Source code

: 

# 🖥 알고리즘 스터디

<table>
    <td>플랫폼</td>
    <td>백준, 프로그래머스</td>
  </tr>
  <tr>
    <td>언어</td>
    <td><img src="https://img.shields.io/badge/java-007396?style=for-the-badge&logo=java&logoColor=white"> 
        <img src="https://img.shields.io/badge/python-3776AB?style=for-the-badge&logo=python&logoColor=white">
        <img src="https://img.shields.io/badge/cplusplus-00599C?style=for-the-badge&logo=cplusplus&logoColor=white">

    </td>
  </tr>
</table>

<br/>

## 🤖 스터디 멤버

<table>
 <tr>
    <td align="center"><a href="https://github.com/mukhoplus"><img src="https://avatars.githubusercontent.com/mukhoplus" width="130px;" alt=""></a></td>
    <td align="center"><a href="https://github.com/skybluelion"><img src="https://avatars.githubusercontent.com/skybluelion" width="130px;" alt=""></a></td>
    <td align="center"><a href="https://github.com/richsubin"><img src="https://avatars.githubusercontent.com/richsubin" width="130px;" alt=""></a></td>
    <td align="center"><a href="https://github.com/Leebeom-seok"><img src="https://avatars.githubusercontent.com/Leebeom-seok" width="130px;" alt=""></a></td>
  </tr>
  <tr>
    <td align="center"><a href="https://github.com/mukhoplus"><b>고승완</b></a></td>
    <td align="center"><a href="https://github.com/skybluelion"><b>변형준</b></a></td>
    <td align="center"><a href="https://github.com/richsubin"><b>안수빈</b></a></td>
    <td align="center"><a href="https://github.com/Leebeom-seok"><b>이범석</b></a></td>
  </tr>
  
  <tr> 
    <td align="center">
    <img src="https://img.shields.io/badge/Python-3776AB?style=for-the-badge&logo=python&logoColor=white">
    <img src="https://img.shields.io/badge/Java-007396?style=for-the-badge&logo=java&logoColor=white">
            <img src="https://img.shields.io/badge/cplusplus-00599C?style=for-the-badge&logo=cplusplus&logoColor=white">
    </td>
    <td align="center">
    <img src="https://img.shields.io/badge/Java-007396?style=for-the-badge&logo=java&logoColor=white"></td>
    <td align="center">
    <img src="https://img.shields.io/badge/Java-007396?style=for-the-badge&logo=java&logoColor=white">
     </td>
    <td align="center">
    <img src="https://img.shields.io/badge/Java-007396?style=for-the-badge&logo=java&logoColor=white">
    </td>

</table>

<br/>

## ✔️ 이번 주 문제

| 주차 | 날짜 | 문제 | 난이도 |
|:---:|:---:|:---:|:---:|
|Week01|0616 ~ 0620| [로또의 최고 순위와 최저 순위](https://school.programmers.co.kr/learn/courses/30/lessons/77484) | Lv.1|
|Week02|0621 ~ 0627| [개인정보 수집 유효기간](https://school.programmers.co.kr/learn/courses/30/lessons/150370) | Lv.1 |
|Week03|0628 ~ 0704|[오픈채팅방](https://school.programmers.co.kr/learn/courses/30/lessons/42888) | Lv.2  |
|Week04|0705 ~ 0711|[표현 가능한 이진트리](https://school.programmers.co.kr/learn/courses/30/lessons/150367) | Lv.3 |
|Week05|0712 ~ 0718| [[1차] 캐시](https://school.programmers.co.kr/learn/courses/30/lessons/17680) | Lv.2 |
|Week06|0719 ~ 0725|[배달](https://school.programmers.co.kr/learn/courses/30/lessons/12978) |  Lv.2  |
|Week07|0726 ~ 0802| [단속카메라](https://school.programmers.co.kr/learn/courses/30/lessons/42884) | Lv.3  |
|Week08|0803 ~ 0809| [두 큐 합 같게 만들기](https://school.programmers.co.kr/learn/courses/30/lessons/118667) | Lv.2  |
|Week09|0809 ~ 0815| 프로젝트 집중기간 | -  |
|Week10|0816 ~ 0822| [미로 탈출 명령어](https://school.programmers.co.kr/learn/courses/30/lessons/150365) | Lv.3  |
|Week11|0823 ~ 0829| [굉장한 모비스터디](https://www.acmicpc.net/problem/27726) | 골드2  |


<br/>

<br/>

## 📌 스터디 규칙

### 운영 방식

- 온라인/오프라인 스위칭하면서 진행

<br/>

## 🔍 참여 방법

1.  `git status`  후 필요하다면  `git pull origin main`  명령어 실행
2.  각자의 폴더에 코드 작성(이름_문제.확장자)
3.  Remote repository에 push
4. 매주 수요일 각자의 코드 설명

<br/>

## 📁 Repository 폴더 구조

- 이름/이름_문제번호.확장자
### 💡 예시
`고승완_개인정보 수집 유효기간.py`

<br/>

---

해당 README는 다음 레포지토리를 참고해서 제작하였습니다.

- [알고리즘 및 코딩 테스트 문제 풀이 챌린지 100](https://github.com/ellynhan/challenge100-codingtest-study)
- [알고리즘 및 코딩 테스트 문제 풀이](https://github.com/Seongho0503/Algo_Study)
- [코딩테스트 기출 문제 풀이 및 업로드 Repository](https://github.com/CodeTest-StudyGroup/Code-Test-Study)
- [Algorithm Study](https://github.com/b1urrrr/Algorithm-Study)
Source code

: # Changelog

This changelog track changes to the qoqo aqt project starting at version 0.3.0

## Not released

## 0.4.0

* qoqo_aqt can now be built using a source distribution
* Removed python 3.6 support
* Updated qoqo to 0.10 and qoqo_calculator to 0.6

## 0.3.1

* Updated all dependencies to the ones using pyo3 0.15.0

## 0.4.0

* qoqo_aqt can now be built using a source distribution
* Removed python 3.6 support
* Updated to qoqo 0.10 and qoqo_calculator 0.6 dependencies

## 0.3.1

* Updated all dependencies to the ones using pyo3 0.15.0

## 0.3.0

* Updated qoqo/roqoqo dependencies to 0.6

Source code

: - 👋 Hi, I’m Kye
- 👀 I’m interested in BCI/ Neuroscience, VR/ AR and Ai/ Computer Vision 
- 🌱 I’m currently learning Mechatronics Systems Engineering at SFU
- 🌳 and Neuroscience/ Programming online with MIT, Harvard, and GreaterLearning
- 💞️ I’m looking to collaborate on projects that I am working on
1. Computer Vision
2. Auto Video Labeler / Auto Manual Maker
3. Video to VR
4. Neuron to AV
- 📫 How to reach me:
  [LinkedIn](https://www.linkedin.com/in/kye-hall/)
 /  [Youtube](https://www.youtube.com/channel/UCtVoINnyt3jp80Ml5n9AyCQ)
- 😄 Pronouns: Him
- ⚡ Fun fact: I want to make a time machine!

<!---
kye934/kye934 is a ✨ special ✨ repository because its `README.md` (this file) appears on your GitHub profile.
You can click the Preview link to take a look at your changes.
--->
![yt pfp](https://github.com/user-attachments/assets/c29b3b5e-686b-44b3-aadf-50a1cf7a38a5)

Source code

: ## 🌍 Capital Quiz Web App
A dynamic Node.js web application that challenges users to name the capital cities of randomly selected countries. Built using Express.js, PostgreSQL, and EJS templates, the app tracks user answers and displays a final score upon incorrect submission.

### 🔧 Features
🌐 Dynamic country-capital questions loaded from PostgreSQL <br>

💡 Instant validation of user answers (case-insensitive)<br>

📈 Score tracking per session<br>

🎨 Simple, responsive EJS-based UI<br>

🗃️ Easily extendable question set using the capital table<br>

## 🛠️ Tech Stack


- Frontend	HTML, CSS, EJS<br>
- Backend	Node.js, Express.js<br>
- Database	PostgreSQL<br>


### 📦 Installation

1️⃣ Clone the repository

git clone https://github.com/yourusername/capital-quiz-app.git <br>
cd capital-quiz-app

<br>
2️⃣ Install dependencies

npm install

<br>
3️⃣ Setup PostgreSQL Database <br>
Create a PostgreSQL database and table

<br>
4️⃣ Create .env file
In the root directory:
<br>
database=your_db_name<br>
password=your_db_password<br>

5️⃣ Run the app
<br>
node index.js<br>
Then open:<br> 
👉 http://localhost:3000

------------------------------

## What you will do:
Every line of the listing must be written out again exactly.

## Task output:
Source code

: 

# 🖥 알고리즘 스터디

<table>
    <td>플랫폼</td>
    <td>백준, 프로그래머스</td>
  </tr>
  <tr>
    <td>언어</td>
    <td><img src="https://img.shields.io/badge/java-007396?style=for-the-badge&logo=java&logoColor=white"> 
        <img src="https://img.shields.io/badge/python-3776AB?style=for-the-badge&logo=python&logoColor=white">
        <img src="https://img.shields.io/badge/cplusplus-00599C?style=for-the-badge&logo=cplusplus&logoColor=white">

    </td>
  </tr>
</table>

<br/>

## 🤖 스터디 멤버

<table>
 <tr>
    <td align="center"><a href="https://github.com/mukhoplus"><img src="https://avatars.githubusercontent.com/mukhoplus" width="130px;" alt=""></a></td>
    <td align="center"><a href="https://github.com/skybluelion"><img src="https://avatars.githubusercontent.com/skybluelion" width="130px;" alt=""></a></td>
    <td align="center"><a href="https://github.com/richsubin"><img src="https://avatars.githubusercontent.com/richsubin" width="130px;" alt=""></a></td>
    <td align="center"><a href="https://github.com/Leebeom-seok"><img src="https://avatars.githubusercontent.com/Leebeom-seok" width="130px;" alt=""></a></td>
  </tr>
  <tr>
    <td align="center"><a href="https://github.com/mukhoplus"><b>고승완</b></a></td>
    <td align="center"><a href="https://github.com/skybluelion"><b>변형준</b></a></td>
    <td align="center"><a href="https://github.com/richsubin"><b>안수빈</b></a></td>
    <td align="center"><a href="https://github.com/Leebeom-seok"><b>이범석</b></a></td>
  </tr>
  
  <tr> 
    <td align="center">
    <img src="https://img.shields.io/badge/Python-3776AB?style=for-the-badge&logo=python&logoColor=white">
    <img src="https://img.shields.io/badge/Java-007396?style=for-the-badge&logo=java&logoColor=white">
            <img src="https://img.shields.io/badge/cplusplus-00599C?style=for-the-badge&logo=cplusplus&logoColor=white">
    </td>
    <td align="center">
    <img src="https://img.shields.io/badge/Java-007396?style=for-the-badge&logo=java&logoColor=white"></td>
    <td align="center">
    <img src="https://img.shields.io/badge/Java-007396?style=for-the-badge&logo=java&logoColor=white">
     </td>
    <td align="center">
    <img src="https://img.shields.io/badge/Java-007396?style=for-the-badge&logo=java&logoColor=white">
    </td>

</table>

<br/>

## ✔️ 이번 주 문제

| 주차 | 날짜 | 문제 | 난이도 |
|:---:|:---:|:---:|:---:|
|Week01|0616 ~ 0620| [로또의 최고 순위와 최저 순위](https://school.programmers.co.kr/learn/courses/30/lessons/77484) | Lv.1|
|Week02|0621 ~ 0627| [개인정보 수집 유효기간](https://school.programmers.co.kr/learn/courses/30/lessons/150370) | Lv.1 |
|Week03|0628 ~ 0704|[오픈채팅방](https://school.programmers.co.kr/learn/courses/30/lessons/42888) | Lv.2  |
|Week04|0705 ~ 0711|[표현 가능한 이진트리](https://school.programmers.co.kr/learn/courses/30/lessons/150367) | Lv.3 |
|Week05|0712 ~ 0718| [[1차] 캐시](https://school.programmers.co.kr/learn/courses/30/lessons/17680) | Lv.2 |
|Week06|0719 ~ 0725|[배달](https://school.programmers.co.kr/learn/courses/30/lessons/12978) |  Lv.2  |
|Week07|0726 ~ 0802| [단속카메라](https://school.programmers.co.kr/learn/courses/30/lessons/42884) | Lv.3  |
|Week08|0803 ~ 0809| [두 큐 합 같게 만들기](https://school.programmers.co.kr/learn/courses/30/lessons/118667) | Lv.2  |
|Week09|0809 ~ 0815| 프로젝트 집중기간 | -  |
|Week10|0816 ~ 0822| [미로 탈출 명령어](https://school.programmers.co.kr/learn/courses/30/lessons/150365) | Lv.3  |
|Week11|0823 ~ 0829| [굉장한 모비스터디](https://www.acmicpc.net/problem/27726) | 골드2  |


<br/>

<br/>

## 📌 스터디 규칙

### 운영 방식

- 온라인/오프라인 스위칭하면서 진행

<br/>

## 🔍 참여 방법

1.  `git status`  후 필요하다면  `git pull origin main`  명령어 실행
2.  각자의 폴더에 코드 작성(이름_문제.확장자)
3.  Remote repository에 push
4. 매주 수요일 각자의 코드 설명

<br/>

## 📁 Repository 폴더 구조

- 이름/이름_문제번호.확장자
### 💡 예시
`고승완_개인정보 수집 유효기간.py`

<br/>

---

해당 README는 다음 레포지토리를 참고해서 제작하였습니다.

- [알고리즘 및 코딩 테스트 문제 풀이 챌린지 100](https://github.com/ellynhan/challenge100-codingtest-study)
- [알고리즘 및 코딩 테스트 문제 풀이](https://github.com/Seongho0503/Algo_Study)
- [코딩테스트 기출 문제 풀이 및 업로드 Repository](https://github.com/CodeTest-StudyGroup/Code-Test-Study)
- [Algorithm Study](https://github.com/b1urrrr/Algorithm-Study)
Source code

: # Changelog

This changelog track changes to the qoqo aqt project starting at version 0.3.0

## Not released

## 0.4.0

* qoqo_aqt can now be built using a source distribution
* Removed python 3.6 support
* Updated qoqo to 0.10 and qoqo_calculator to 0.6

## 0.3.1

* Updated all dependencies to the ones using pyo3 0.15.0

## 0.4.0

* qoqo_aqt can now be built using a source distribution
* Removed python 3.6 support
* Updated to qoqo 0.10 and qoqo_calculator 0.6 dependencies

## 0.3.1

* Updated all dependencies to the ones using pyo3 0.15.0

## 0.3.0

* Updated qoqo/roqoqo dependencies to 0.6

Source code

: - 👋 Hi, I’m Kye
- 👀 I’m interested in BCI/ Neuroscience, VR/ AR and Ai/ Computer Vision 
- 🌱 I’m currently learning Mechatronics Systems Engineering at SFU
- 🌳 and Neuroscience/ Programming online with MIT, Harvard, and GreaterLearning
- 💞️ I’m looking to collaborate on projects that I am working on
1. Computer Vision
2. Auto Video Labeler / Auto Manual Maker
3. Video to VR
4. Neuron to AV
- 📫 How to reach me:
  [LinkedIn](https://www.linkedin.com/in/kye-hall/)
 /  [Youtube](https://www.youtube.com/channel/UCtVoINnyt3jp80Ml5n9AyCQ)
- 😄 Pronouns: Him
- ⚡ Fun fact: I want to make a time machine!

<!---
kye934/kye934 is a ✨ special ✨ repository because its `README.md` (this file) appears on your GitHub profile.
You can click the Preview link to take a look at your changes.
--->
![yt pfp](https://github.com/user-attachments/assets/c29b3b5e-686b-44b3-aadf-50a1cf7a38a5)

Source code

: ## 🌍 Capital Quiz Web App
A dynamic Node.js web application that challenges users to name the capital cities of randomly selected countries. Built using Express.js, PostgreSQL, and EJS templates, the app tracks user answers and displays a final score upon incorrect submission.

### 🔧 Features
🌐 Dynamic country-capital questions loaded from PostgreSQL <br>

💡 Instant validation of user answers (case-insensitive)<br>

📈 Score tracking per session<br>

🎨 Simple, responsive EJS-based UI<br>

🗃️ Easily extendable question set using the capital table<br>

## 🛠️ Tech Stack


- Frontend	HTML, CSS, EJS<br>
- Backend	Node.js, Express.js<br>
- Database	PostgreSQL<br>


### 📦 Installation

1️⃣ Clone the repository

git clone https://github.com/yourusername/capital-quiz-app.git <br>
cd capital-quiz-app

<br>
2️⃣ Install dependencies

npm install

<br>
3️⃣ Setup PostgreSQL Database <br>
Create a PostgreSQL database and table

<br>
4️⃣ Create .env file
In the root directory:
<br>
database=your_db_name<br>
password=your_db_password<br>

5️⃣ Run the app
<br>
node index.js<br>
Then open:<br> 
👉 http://localhost:3000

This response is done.